__TASK REQUIREMENTS__
Look through the data below for the line with "description: 在", and transcribe it exactly together with each line after it up to and including the line with "退出编辑： <kbd> Esc </kbd>". Give nothing else.

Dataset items
□ □ □ □ □

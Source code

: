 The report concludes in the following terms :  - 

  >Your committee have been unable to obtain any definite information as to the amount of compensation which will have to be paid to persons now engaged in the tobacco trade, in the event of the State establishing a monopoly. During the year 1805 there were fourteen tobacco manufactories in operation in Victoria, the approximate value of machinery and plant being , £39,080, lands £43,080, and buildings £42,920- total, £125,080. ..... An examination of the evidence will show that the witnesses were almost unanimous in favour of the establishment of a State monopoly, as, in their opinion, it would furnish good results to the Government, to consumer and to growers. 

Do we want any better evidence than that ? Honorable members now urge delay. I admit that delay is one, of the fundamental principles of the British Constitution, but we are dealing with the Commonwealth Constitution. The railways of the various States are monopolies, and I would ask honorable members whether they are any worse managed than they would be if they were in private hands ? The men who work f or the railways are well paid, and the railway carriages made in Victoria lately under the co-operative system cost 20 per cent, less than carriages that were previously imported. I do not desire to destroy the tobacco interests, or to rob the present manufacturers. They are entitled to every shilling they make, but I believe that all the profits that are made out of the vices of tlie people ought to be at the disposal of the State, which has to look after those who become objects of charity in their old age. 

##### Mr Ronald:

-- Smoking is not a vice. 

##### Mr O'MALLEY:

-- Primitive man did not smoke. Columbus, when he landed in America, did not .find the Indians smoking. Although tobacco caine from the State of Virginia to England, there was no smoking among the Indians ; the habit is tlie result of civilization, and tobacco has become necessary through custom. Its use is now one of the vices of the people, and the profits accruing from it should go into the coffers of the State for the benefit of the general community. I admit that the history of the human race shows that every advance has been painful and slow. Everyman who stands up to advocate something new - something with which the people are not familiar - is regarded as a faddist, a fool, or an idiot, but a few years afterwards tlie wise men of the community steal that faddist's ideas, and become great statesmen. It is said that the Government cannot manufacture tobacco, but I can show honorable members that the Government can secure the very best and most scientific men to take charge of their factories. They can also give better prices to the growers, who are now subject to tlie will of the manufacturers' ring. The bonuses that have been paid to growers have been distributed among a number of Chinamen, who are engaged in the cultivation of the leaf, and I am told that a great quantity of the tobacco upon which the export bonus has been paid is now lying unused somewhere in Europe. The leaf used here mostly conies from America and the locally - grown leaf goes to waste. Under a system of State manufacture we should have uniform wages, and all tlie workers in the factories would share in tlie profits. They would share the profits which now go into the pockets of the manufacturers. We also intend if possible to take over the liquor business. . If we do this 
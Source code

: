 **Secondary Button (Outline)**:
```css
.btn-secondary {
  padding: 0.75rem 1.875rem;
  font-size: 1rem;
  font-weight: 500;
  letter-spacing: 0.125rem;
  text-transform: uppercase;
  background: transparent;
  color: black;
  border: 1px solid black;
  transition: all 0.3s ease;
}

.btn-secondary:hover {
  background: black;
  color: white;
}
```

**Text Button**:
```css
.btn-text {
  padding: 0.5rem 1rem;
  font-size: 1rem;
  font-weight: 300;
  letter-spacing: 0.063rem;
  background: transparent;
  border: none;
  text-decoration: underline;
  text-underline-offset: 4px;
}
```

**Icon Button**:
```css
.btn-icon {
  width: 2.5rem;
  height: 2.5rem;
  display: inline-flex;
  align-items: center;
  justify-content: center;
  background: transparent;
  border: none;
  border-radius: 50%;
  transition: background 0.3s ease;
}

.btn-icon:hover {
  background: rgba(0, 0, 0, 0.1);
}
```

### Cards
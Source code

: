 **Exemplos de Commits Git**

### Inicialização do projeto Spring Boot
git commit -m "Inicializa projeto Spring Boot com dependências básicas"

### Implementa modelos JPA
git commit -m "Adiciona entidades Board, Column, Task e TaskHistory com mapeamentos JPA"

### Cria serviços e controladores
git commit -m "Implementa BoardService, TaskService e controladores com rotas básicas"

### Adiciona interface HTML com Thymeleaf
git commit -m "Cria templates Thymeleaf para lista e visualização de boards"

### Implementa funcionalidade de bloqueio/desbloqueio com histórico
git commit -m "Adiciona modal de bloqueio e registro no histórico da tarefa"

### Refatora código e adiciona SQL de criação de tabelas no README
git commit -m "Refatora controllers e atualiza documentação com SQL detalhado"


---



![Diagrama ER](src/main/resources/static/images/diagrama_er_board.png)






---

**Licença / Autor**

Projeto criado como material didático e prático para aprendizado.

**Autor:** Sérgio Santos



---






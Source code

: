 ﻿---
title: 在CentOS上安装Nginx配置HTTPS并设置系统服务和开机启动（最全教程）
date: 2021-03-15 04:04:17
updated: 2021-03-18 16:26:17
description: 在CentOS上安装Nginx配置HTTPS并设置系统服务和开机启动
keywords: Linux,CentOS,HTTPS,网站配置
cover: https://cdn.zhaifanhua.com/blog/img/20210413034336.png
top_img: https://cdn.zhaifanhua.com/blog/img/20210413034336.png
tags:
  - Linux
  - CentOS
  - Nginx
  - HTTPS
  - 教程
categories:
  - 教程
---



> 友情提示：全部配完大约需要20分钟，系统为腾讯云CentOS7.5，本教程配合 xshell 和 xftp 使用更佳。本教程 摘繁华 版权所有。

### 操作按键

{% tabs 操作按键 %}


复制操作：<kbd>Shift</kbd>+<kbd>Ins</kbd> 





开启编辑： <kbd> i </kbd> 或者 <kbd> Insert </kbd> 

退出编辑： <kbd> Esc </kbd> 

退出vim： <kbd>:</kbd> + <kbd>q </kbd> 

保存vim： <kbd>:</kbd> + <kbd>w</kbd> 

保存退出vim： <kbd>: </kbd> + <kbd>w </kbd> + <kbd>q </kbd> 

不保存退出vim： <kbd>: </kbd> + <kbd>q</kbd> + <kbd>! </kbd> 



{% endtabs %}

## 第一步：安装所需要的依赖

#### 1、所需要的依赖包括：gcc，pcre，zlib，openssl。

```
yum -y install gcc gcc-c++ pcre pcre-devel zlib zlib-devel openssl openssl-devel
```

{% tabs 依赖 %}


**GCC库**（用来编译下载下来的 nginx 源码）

□ □ □ □ □

__SOLUTION FOR THIS PROBLEM__
description: 在CentOS上安装Nginx配置HTTPS并设置系统服务和开机启动
keywords: Linux,CentOS,HTTPS,网站配置
cover: https://cdn.zhaifanhua.com/blog/img/20210413034336.png
top_img: https://cdn.zhaifanhua.com/blog/img/20210413034336.png
tags:
  - Linux
  - CentOS
  - Nginx
  - HTTPS
  - 教程
categories:
  - 教程
---



> 友情提示：全部配完大约需要20分钟，系统为腾讯云CentOS7.5，本教程配合 xshell 和 xftp 使用更佳。本教程 摘繁华 版权所有。

### 操作按键

{% tabs 操作按键 %}


复制操作：<kbd>Shift</kbd>+<kbd>Ins</kbd> 





开启编辑： <kbd> i </kbd> 或者 <kbd> Insert </kbd> 

退出编辑： <kbd> Esc </kbd> 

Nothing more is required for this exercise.